The final irony is that the PTA wants me to join them. First, the pleas came via email for more moms to join. My son’s class had less participation within the PTA than the other classrooms. “We need a better showing to keep up with the other classrooms, and won’t you please join?” There was apparently a competitive element of some sort occurring among the classrooms. Mothers discussed it at pick up. “Are you going to join?” says one. “I don’t know, I guess so,” says the other. And then I was bribed, promised by one of the members that if I joined I would receive perks unavailable to non-PTA members. Coupons to local amusement parks would be gifted to me. “Really, you should join,” she coaxed. These woman obviously don’t know with whom they are pleading, as I am honestly the last person they want on their PTA. Interestingly, I harbor a great deal of admiration as I envision them in groups carrying clipboards in one hand and a plate of home baked cupcakes balanced on the palms of the other. Obviously, they are able to manage their own households and design campaigns against drug use, tied prettily with red ribbons while seamlessly detailing the evening’s events for the upcoming Fall Festival. Simultaneous achievements I could fantasize about and even aspire to, but never comfortably accomplish. I am consciously aware of my limitations and where my actual talents lie.
But even with my admiration in tact I can’t help but ignore and admit that the PTA conjures Hollywood projected images of the traditional Italian mob from the far reaches of my subconscious, as the suggestions to join are always fraught with meaning, undertones of greater implications. Under the promises of belonging, and camaraderie is always the subtext, and possible ramifications, questioning your commitment to the school, the community, and your child if you were, on the off chance, to say, “no.” As a stay at home mom in our child-based suburb, why on earth wouldn’t you join the PTA? That is if you love your child and care about their education? You do, don’t you?

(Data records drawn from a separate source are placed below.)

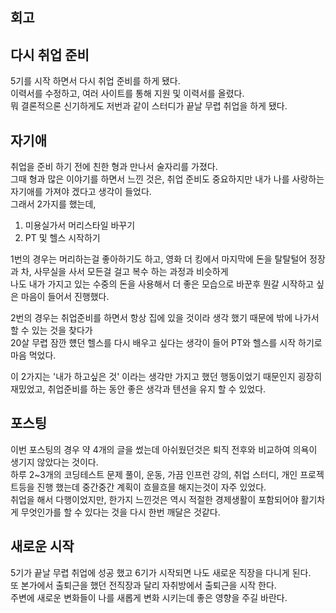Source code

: ## 회고

## 다시 취업 준비
5기를 시작 하면서 다시 취업 준비를 하게 됐다.  
이력서를 수정하고, 여러 사이트를 통해 지원 및 이력서를 올렸다.  
뭐 결론적으론 신기하게도 저번과 같이 스터디가 끝날 무렵 취업을 하게 됐다.  


## 자기애
취업을 준비 하기 전에 친한 형과 만나서 술자리를 가졌다.  
그때 형과 많은 이야기를 하면서 느낀 것은, 취업 준비도 중요하지만 내가 나를 사랑하는 자기애를 가져야 겠다고 생각이 들었다.    
그래서 2가지를 했는데, 

1. 미용실가서 머리스타일 바꾸기  
2. PT 및 헬스 시작하기 

1번의 경우는 머리하는걸 좋아하기도 하고, 영화 더 킹에서 마지막에 돈을 탈탈털어 정장과 차, 사무실을 사서 모든걸 걸고 복수 하는 과정과 비슷하게   
나도 내가 가지고 있는 수중의 돈을 사용해서 더 좋은 모습으로 바꾼후 뭔갈 시작하고 싶은 마음이 들어서 진행했다.  

2번의 경우는 취업준비를 하면서 항상 집에 있을 것이라 생각 했기 때문에 밖에 나가서 할 수 있는 것을 찾다가  
20살 무렵 잠깐 헀던 헬스를 다시 배우고 싶다는 생각이 들어 PT와 헬스를 시작 하기로 마음 먹었다.  

이 2가지는 '내가 하고싶은 것' 이라는 생각만 가지고 했던 행동이었기 때문인지 굉장히 재밌었고, 취업준비를 하는 동안 좋은 생각과 텐션을 유지 할 수 있었다.  

## 포스팅  
이번 포스팅의 경우 약 4개의 글을 썼는데 아쉬웠던것은 퇴직 전후와 비교하여 의욕이 생기지 않았다는 것이다.  
하루 2~3개의 코딩테스트 문제 풀이, 운동, 가끔 인프런 강의, 취업 스터디, 개인 프로젝트등을 진행 했는데 중간중간 계획이 흐믈흐믈 해지는것이 자주 있었다.  
취업을 해서 다행이었지만, 한가지 느낀것은 역시 적절한 경제생활이 포함되어야 활기차게 무엇인가를 할 수 있다는 것을 다시 한번 깨달은 것같다.  

## 새로운 시작
5기가 끝날 무렵 취업에 성공 했고 6기가 시작되면 나도 새로운 직장을 다니게 된다.  
또 본가에서 출퇴근을 했던 전직장과 달리 자취방에서 출퇴근을 시작 한다.  
주변에 새로운 변화들이 나를 새롭게 변화 시키는데 좋은 영향을 주길 바란다.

As time goes by, I hold my ground, not having volunteered and not having joined. Not having signed any sign-ups, I lay low and have begun to tread more cautiously as I travel down the cleaning isle on my weekly trips to Target. I wonder if this will be the week that an anonymously hard swung Swiffer takes me out from behind. I will lie on the floor of the Target, temporarily unconscious with the seemingly innocuous and yet really so ingenious and convenient Swiffer, a miracle of modern innovation lying at my side. No permanent damage done, but the message clear. No one will have seen a thing. That is if my son doesn’t take me out first.